Cet "éternel retour du même"(Freud- 1920), observé dans le comportement dans le transfert et le destin des hommes encourage Freud à admettre "qu'il existe effectivement dans la vie psychique une compulsion de répétition qui se place au-dessus du principe de plaisir"(Freud - 1920).
Freud, dans Au-delà du principe de plaisir parvient à la conclusion paradoxale que principe de plaisir et pulsion de mort ne s'opposent pas, ne sont pas contraires: dans la mesure en effet où le plus bas niveau de tension (niveau que le principe de plaisir veut atteindre) correspond en définitive à l'état de repos du non-vivant, le principe de plaisir est au service de la pulsion de mort. (compulsion de répétition et satisfaction pulsionnels aboutissant directement au plaisir semblent ici se recouper en une intime association Freud-1920).
Tendance à la déliaison
Alors que les pulsions de vie (regroupant les pulsions d'autoconservation (ou pulsions du moi) et les pulsions sexuelles du premier dualisme pulsionnel) tendent à la liaison, la pulsion de mort tend à la déliaison : elle veut casser, réduire à néant, détruire, ramener le vivant à un état antérieur anorganique, et vise d'abord le sujet lui-même - tout comme le narcissisme primaire.

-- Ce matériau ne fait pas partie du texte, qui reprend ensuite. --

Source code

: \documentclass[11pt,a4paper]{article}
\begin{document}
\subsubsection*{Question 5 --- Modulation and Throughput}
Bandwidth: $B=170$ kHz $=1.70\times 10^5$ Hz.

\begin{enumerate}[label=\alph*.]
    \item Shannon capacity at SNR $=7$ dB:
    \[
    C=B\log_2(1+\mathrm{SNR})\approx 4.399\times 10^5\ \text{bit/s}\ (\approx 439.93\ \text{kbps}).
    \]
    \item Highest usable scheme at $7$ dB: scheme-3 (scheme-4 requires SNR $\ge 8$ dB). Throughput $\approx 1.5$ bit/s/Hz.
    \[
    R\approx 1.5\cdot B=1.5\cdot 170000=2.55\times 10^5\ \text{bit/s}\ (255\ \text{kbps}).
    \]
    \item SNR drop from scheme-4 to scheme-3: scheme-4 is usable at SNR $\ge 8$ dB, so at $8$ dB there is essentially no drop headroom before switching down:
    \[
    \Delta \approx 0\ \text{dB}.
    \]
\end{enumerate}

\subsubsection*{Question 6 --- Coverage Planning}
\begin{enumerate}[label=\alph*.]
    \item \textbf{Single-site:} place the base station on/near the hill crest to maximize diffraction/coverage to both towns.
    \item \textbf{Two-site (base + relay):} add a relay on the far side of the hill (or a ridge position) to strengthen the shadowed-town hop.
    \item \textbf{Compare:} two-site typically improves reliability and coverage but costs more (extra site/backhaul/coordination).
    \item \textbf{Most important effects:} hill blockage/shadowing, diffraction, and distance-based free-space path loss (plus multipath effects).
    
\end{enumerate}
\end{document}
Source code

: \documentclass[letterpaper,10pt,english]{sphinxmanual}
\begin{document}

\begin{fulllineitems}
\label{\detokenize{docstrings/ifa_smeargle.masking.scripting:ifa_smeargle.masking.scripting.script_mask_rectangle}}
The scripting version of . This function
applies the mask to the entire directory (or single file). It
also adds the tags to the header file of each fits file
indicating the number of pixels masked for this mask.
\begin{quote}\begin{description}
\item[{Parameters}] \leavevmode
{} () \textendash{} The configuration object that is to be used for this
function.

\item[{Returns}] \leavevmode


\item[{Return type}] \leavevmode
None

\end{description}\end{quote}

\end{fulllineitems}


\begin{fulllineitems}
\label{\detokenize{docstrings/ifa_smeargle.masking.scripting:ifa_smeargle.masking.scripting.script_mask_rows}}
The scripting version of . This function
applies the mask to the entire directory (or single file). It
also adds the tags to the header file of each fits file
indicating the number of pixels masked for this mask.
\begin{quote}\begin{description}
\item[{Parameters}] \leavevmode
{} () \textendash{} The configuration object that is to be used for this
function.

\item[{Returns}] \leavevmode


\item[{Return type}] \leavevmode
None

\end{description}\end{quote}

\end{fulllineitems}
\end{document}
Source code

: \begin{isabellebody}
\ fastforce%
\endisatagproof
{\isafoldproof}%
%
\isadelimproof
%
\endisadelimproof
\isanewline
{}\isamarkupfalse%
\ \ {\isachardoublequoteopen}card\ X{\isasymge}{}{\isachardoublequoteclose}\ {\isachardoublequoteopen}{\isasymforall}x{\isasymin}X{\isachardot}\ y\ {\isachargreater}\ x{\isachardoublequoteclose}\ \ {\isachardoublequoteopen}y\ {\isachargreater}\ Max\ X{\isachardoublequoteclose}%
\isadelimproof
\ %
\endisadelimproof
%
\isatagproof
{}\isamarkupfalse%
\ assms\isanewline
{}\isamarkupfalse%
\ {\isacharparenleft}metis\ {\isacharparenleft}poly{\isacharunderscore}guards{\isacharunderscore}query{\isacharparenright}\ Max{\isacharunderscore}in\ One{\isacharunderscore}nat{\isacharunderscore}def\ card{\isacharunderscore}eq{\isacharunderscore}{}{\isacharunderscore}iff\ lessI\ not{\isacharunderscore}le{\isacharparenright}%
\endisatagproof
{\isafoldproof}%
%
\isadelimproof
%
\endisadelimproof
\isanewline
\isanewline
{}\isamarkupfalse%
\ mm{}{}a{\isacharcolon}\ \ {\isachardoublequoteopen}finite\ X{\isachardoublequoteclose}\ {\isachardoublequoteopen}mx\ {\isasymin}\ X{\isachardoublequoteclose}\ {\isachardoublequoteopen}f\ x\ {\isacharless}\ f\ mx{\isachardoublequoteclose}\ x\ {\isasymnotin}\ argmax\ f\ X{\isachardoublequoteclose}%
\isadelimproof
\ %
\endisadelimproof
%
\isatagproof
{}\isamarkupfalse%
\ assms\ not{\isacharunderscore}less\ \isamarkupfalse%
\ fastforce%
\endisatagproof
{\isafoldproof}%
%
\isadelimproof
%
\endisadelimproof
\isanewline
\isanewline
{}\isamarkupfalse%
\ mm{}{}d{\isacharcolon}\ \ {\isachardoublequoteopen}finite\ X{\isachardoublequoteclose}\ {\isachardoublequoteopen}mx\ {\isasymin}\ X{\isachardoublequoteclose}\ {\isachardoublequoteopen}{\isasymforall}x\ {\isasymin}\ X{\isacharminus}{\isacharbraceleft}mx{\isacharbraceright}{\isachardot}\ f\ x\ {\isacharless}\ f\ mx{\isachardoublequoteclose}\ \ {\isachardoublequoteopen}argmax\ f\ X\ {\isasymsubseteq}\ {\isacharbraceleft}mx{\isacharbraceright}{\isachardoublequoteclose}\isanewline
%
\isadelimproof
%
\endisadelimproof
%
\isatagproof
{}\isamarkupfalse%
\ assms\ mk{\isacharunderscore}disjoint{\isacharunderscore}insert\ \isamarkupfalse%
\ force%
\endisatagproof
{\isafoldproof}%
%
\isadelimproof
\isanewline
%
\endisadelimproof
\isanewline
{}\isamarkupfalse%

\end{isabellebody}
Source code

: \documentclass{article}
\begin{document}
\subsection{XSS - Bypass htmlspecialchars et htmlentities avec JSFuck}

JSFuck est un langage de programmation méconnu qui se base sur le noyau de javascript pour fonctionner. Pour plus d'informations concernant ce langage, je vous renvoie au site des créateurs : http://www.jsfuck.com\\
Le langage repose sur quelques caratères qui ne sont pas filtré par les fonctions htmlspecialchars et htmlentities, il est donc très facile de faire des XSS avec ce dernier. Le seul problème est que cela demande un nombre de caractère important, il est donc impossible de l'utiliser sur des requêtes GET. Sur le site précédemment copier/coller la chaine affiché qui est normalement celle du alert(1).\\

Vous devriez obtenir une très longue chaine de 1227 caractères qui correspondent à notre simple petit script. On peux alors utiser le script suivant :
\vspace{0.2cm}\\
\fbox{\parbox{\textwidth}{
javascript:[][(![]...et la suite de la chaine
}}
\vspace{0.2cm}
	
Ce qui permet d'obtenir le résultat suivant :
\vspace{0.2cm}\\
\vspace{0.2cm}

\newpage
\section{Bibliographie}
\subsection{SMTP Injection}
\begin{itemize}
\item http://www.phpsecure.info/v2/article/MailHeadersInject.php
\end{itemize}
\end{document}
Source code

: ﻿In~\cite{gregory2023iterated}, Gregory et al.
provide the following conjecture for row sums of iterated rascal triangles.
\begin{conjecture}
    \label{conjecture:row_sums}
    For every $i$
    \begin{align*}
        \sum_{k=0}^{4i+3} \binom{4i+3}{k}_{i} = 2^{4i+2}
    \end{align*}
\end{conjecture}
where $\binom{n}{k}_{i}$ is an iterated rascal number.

Mais la pulsion de mort se donnerait rarement à voir en elle-même, libre et déliée comme dans la compulsion de répétition, parce qu'elle est "silencieuse" et "muette", et qu'elle est du reste souvent liée à une motion érotique.
Dans Malaise dans la culture (1929), Freud parvient à la conclusion que c'est ce "combat éternel" entre l'Éros et la pulsion de mort qui a déterminé de manière fondamentale le développement de la culture humaine et a joué un rôle primordial dans la formation du surmoi.
L'exposé de cette pulsion provoquera moult débats et encore aujourd'hui, certains psychanalystes n'en reconnaissent pas la validité. La théorie de la relation d'objet l'accepte comme plus précoce que la pulsion sexuelle.
Psychologie analytique et pulsion de mort.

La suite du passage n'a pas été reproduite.